Sgt. Zack Bazzi, a Lebanese-born student of international affairs and psychology, previously served in Bosnia and Kosovo. His family escaped to America when he was 8, and it clearly breaks his mother’s heart that he’s chosen to willingly go to war when she worked so hard to save him from it. His knowledge of Arabic brings him closer to the Iraqis than other soldiers and allows him to see the humanity in his enemy. “The insurgents have their principles and we got ours. You gotta respect that,” he says, adding, “on a practical level, when I’m on the road, it’s my guys versus them.”
Bazzi, a self-described political junkie, introduces himself by showing off a copy of The Nation; “Not a pro-Bush magazine,” he says. When a fellow soldier asks why they can’t just build a wall around Iraq and leave, Bazzi reveals his attitude toward the war: “Let’s just leave it alone and leave. Fuck the oil, man…. I’ll walk everywhere in the US.”
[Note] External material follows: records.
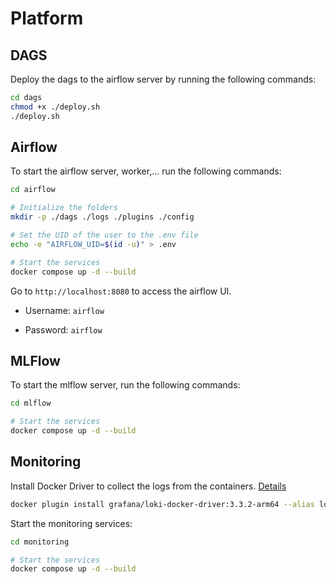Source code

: # Platform

## DAGS

Deploy the dags to the airflow server by running the following commands:

```bash
cd dags
chmod +x ./deploy.sh
./deploy.sh
```

## Airflow

To start the airflow server, worker,... run the following commands:

```bash
cd airflow

# Initialize the folders
mkdir -p ./dags ./logs ./plugins ./config

# Set the UID of the user to the .env file
echo -e "AIRFLOW_UID=$(id -u)" > .env

# Start the services
docker compose up -d --build
```

Go to `http://localhost:8080` to access the airflow UI.

- Username: `airflow`

- Password: `airflow`

## MLFlow

To start the mlflow server, run the following commands:

```bash
cd mlflow

# Start the services
docker compose up -d --build
```

## Monitoring

Install Docker Driver to collect the logs from the containers. [Details](https://grafana.com/docs/loki/latest/clients/docker-driver/)

```bash
docker plugin install grafana/loki-docker-driver:3.3.2-arm64 --alias loki --grant-all-permissions
```

Start the monitoring services:

```bash
cd monitoring

# Start the services
docker compose up -d --build
```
Finally, there’s Sgt. Steve Pink, of Kingston, Massachusetts, who acknowledges he made a “rash decision” when he signed up with the National Guard to help pay for his English degree. Pink is the soldier archetype from old war films: quick-witted with a dirty mouth. But he’s also a writer influenced by Bukowski and Vonnegut. Throughout the film he reads passages from his journal on the war-is-hell violence he encounters:
Today was the first day I shook a man’s hand that wasn’t attached to his arm. I was the first one there and immediately clamped Reggie’s brachial artery. I looked down and he had his hand dangling from the exposed bone that used to be his elbow like a child’s safety clipped mitten dangling from their winter coat.
“Why the fuck are we there?” asks Pink. “You don’t put 150,000 troops from all over the country and say we’re there to create democracy. We’re there to create money…. Somebody other than Dick Cheney better be getting their hands on it soon.”
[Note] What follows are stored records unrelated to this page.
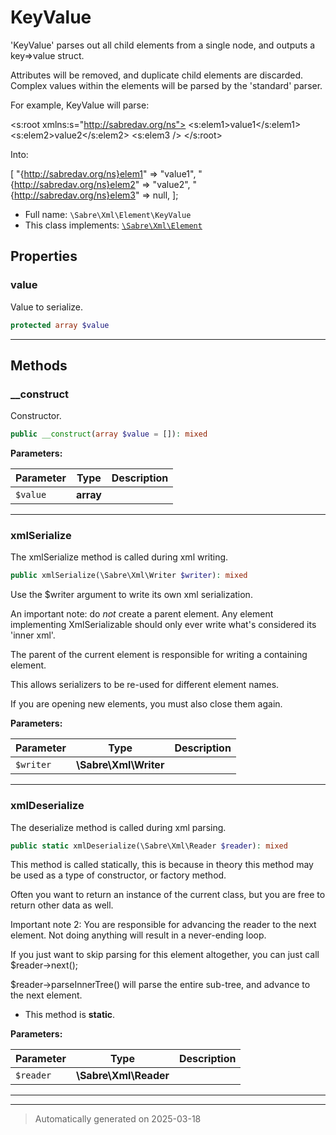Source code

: 
# KeyValue

'KeyValue' parses out all child elements from a single node, and outputs a
key=>value struct.

Attributes will be removed, and duplicate child elements are discarded.
Complex values within the elements will be parsed by the 'standard' parser.

For example, KeyValue will parse:

<?xml version="1.0"?>
<s:root xmlns:s="http://sabredav.org/ns">
  <s:elem1>value1</s:elem1>
  <s:elem2>value2</s:elem2>
  <s:elem3 />
</s:root>

Into:

[
  "{http://sabredav.org/ns}elem1" => "value1",
  "{http://sabredav.org/ns}elem2" => "value2",
  "{http://sabredav.org/ns}elem3" => null,
];

* Full name: `\Sabre\Xml\Element\KeyValue`
* This class implements:
[`\Sabre\Xml\Element`](../Element.md)



## Properties


### value

Value to serialize.

```php
protected array $value
```






***

## Methods


### __construct

Constructor.

```php
public __construct(array $value = []): mixed
```








**Parameters:**

| Parameter | Type | Description |
|-----------|------|-------------|
| `$value` | **array** |  |





***

### xmlSerialize

The xmlSerialize method is called during xml writing.

```php
public xmlSerialize(\Sabre\Xml\Writer $writer): mixed
```

Use the $writer argument to write its own xml serialization.

An important note: do _not_ create a parent element. Any element
implementing XmlSerializable should only ever write what's considered
its 'inner xml'.

The parent of the current element is responsible for writing a
containing element.

This allows serializers to be re-used for different element names.

If you are opening new elements, you must also close them again.






**Parameters:**

| Parameter | Type | Description |
|-----------|------|-------------|
| `$writer` | **\Sabre\Xml\Writer** |  |





***

### xmlDeserialize

The deserialize method is called during xml parsing.

```php
public static xmlDeserialize(\Sabre\Xml\Reader $reader): mixed
```

This method is called statically, this is because in theory this method
may be used as a type of constructor, or factory method.

Often you want to return an instance of the current class, but you are
free to return other data as well.

Important note 2: You are responsible for advancing the reader to the
next element. Not doing anything will result in a never-ending loop.

If you just want to skip parsing for this element altogether, you can
just call $reader->next();

$reader->parseInnerTree() will parse the entire sub-tree, and advance to
the next element.

* This method is **static**.




**Parameters:**

| Parameter | Type | Description |
|-----------|------|-------------|
| `$reader` | **\Sabre\Xml\Reader** |  |





***


***
> Automatically generated on 2025-03-18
The War Tapes is engaged in the politics of the war, but it never veers into polemic or propaganda. The filmmakers don’t push an agenda, but there are a couple of points on which the soldiers seem to agree. They don’t tend to see the war as an exercise in promoting democracy. Another point of agreement is that Halliburton subsidiary Kellogg, Brown and Root is there to turn a tidy profit.
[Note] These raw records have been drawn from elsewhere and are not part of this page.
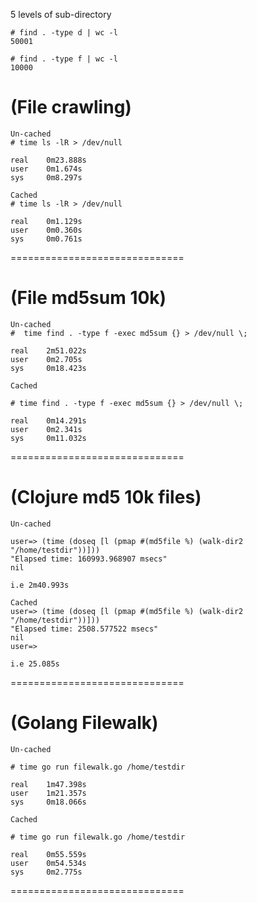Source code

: 
5 levels of sub-directory

```
# find . -type d | wc -l 
50001

# find . -type f | wc -l
10000
```

(File crawling)
==============================
```
Un-cached
# time ls -lR > /dev/null

real    0m23.888s
user    0m1.674s
sys     0m8.297s

Cached
# time ls -lR > /dev/null

real    0m1.129s
user    0m0.360s
sys     0m0.761s
```
==============================

(File md5sum 10k)
==============================
```
Un-cached
#  time find . -type f -exec md5sum {} > /dev/null \;

real    2m51.022s
user    0m2.705s
sys     0m18.423s

Cached

# time find . -type f -exec md5sum {} > /dev/null \;

real    0m14.291s
user    0m2.341s
sys     0m11.032s
```
==============================

(Clojure md5 10k files)
==============================
```
Un-cached

user=> (time (doseq [l (pmap #(md5file %) (walk-dir2 "/home/testdir"))]))
"Elapsed time: 160993.968907 msecs"
nil

i.e 2m40.993s

Cached
user=> (time (doseq [l (pmap #(md5file %) (walk-dir2 "/home/testdir"))]))
"Elapsed time: 2508.577522 msecs"
nil
user=>

i.e 25.085s
```
==============================

(Golang Filewalk)
==============================
```
Un-cached

# time go run filewalk.go /home/testdir

real    1m47.398s
user    1m21.357s
sys     0m18.066s

Cached

# time go run filewalk.go /home/testdir

real    0m55.559s
user    0m54.534s
sys     0m2.775s
```
==============================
The men of the 172nd, charged with escorting the KBR convoys of food, fuel and supplies, complain that they make less than one-seventh the salary of the KBR drivers, even though they do the most dangerous work. One of the soldiers explains that KBR bills the military a full $28 per meal for each plastic plate, with or without food. The absurdity of the war (and its profiteers) comes to full light as one soldier explains his assignment to stand guard over a KBR truck full of valuable cheesecake. It is “the war for cheese,” he says.
These observations–the minutiae of daily life in a war zone–give the film its power. Halliburton’s war profiteering, for example, has been previously reported, but the story takes on a new life when you hear it from the guy who’s actually watching the cheese.
Francois Truffaut argued that it is impossible to make a true antiwar film because audiences are too often awed by the excitement of battle and bond with the unit against the enemy. The War Tapes avoids that trap by concentrating on the unglamorous downtime and the random, unglorified violence, leading the audience to bond with the soldiers, not the venture. And this soldier-made documentary may demonstrate that the best way to support our troops is to bring them home.